Among the records, which lines include "capture"? List them.

═════ DATASET EXTRACT

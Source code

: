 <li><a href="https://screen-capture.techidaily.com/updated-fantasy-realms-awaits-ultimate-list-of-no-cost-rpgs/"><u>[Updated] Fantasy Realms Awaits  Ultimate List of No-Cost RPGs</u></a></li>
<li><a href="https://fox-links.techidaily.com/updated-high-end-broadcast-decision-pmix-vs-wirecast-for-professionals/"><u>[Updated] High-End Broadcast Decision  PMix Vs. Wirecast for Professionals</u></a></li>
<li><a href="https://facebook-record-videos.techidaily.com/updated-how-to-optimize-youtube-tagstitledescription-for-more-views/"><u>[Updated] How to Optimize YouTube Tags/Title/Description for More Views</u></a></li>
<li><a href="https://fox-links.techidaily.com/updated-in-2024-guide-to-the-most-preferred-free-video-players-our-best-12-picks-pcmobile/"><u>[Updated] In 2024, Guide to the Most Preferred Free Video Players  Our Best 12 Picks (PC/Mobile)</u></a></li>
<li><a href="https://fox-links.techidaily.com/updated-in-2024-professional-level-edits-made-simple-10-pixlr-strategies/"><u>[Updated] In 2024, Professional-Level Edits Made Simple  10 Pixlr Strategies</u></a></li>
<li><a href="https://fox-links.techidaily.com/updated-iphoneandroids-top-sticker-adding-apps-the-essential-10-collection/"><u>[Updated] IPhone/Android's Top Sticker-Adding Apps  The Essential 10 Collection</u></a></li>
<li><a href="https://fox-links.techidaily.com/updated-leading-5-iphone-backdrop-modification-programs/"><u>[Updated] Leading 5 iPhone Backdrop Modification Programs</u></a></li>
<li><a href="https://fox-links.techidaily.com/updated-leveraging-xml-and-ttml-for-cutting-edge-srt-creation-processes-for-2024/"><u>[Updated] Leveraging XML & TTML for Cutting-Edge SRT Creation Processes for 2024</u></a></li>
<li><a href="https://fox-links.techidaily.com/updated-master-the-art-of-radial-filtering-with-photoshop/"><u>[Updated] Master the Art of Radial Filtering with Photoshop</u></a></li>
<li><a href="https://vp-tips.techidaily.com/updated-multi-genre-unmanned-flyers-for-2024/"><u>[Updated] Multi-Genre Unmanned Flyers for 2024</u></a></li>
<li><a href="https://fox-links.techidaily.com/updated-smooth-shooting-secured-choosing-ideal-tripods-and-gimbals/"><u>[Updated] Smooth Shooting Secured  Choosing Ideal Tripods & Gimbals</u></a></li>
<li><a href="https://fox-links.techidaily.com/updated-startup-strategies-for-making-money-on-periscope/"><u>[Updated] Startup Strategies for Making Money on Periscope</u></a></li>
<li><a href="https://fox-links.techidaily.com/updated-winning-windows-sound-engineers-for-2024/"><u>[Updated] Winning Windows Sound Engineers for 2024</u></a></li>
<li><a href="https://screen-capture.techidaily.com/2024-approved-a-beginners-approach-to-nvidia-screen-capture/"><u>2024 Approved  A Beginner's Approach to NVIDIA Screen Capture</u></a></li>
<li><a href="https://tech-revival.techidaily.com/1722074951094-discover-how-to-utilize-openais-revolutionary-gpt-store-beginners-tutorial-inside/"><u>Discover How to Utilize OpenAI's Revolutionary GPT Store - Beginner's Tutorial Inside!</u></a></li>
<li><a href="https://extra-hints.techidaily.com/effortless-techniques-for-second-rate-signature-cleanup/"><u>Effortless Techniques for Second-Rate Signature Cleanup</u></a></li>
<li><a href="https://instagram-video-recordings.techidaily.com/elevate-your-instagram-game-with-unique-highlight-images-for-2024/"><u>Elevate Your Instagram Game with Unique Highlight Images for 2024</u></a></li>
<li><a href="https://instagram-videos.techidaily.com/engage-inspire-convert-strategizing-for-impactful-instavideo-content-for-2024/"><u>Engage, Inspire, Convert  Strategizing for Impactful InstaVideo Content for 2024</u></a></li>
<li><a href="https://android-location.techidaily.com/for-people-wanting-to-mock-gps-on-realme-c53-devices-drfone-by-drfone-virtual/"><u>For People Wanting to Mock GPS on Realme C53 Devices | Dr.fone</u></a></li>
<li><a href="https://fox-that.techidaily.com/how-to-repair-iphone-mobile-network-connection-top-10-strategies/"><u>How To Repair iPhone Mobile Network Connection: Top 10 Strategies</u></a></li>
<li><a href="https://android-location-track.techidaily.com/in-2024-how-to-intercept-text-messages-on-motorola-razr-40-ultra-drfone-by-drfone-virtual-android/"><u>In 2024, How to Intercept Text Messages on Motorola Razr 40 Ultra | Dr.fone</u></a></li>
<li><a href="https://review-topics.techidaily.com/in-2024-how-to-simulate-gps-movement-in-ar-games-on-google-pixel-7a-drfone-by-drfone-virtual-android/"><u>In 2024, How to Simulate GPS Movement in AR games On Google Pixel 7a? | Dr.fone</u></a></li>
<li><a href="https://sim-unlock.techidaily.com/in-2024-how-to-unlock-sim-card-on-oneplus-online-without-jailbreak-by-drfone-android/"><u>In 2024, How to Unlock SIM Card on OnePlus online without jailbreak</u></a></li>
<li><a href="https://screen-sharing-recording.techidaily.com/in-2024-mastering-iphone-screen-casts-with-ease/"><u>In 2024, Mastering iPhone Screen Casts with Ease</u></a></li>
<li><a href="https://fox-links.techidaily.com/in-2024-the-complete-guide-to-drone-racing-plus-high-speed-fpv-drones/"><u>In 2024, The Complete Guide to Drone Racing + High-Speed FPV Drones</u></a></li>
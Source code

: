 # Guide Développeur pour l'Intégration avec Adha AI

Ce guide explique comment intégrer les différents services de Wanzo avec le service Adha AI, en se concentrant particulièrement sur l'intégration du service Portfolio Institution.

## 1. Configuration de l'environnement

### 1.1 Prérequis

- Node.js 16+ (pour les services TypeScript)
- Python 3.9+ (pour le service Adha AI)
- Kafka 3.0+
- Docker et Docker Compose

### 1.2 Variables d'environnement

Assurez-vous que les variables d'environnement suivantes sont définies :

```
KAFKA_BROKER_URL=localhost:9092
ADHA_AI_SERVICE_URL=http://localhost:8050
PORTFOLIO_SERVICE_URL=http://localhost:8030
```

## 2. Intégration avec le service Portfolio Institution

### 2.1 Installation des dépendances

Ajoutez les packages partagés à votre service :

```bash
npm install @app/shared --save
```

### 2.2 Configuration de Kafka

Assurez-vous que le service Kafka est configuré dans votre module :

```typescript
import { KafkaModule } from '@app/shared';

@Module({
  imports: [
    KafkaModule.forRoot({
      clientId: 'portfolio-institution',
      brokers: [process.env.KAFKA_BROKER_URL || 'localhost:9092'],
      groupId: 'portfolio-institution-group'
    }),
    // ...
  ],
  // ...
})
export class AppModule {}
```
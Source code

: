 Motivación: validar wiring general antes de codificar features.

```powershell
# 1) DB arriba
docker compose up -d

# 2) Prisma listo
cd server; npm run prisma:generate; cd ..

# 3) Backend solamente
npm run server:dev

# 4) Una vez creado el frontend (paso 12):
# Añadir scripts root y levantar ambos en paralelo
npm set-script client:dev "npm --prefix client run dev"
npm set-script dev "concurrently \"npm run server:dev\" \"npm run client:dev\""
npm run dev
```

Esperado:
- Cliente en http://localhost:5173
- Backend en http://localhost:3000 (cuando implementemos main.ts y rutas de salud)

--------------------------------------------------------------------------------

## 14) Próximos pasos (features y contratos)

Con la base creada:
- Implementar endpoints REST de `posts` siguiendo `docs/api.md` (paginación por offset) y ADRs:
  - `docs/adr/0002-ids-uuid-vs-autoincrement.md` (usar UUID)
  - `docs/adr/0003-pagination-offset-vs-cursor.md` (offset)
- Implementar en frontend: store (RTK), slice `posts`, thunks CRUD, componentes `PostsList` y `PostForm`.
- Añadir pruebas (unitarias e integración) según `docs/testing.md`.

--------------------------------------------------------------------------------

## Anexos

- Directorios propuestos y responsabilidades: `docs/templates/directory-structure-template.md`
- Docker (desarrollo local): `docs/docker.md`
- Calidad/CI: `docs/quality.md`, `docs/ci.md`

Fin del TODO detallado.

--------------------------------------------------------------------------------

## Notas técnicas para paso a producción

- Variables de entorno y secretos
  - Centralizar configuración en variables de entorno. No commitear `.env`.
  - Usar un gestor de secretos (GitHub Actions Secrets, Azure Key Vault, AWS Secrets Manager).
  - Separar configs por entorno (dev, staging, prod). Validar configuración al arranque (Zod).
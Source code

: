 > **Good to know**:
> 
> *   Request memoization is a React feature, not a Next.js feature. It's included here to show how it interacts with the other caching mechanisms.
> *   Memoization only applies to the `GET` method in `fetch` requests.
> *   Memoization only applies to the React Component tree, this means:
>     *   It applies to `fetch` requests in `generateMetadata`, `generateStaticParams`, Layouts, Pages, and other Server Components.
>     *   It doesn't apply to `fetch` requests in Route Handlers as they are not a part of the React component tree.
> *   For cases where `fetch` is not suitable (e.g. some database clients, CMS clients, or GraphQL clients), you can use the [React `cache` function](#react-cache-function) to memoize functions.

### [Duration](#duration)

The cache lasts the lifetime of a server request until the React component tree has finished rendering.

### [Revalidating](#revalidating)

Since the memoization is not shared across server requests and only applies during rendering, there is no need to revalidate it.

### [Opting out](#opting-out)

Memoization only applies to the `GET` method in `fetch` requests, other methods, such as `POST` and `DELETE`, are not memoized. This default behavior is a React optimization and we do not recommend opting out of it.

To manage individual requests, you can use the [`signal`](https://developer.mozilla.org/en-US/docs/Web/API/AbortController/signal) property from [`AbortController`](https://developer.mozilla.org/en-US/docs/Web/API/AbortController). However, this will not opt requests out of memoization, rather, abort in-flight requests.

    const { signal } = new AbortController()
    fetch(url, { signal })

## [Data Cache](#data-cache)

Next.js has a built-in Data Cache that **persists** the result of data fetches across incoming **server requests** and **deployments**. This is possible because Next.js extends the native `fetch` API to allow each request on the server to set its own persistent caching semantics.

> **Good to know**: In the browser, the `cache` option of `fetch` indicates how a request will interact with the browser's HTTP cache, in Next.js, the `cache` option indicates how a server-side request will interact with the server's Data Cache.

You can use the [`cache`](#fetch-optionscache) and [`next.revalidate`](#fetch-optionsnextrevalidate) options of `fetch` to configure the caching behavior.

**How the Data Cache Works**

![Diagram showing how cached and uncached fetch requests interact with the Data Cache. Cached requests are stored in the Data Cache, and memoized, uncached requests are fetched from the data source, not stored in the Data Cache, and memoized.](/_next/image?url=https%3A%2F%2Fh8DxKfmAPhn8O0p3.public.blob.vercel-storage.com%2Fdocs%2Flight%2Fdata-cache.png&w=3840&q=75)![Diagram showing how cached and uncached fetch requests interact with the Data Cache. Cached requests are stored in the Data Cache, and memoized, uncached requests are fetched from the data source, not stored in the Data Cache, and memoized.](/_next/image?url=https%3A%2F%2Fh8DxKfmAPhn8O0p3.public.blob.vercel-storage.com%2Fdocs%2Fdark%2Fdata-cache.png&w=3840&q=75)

══════════

EXERCISE SOLUTION
: <li><a href="https://screen-capture.techidaily.com/updated-fantasy-realms-awaits-ultimate-list-of-no-cost-rpgs/"><u>[Updated] Fantasy Realms Awaits  Ultimate List of No-Cost RPGs</u></a></li>
<li><a href="https://screen-capture.techidaily.com/2024-approved-a-beginners-approach-to-nvidia-screen-capture/"><u>2024 Approved  A Beginner's Approach to NVIDIA Screen Capture</u></a></li>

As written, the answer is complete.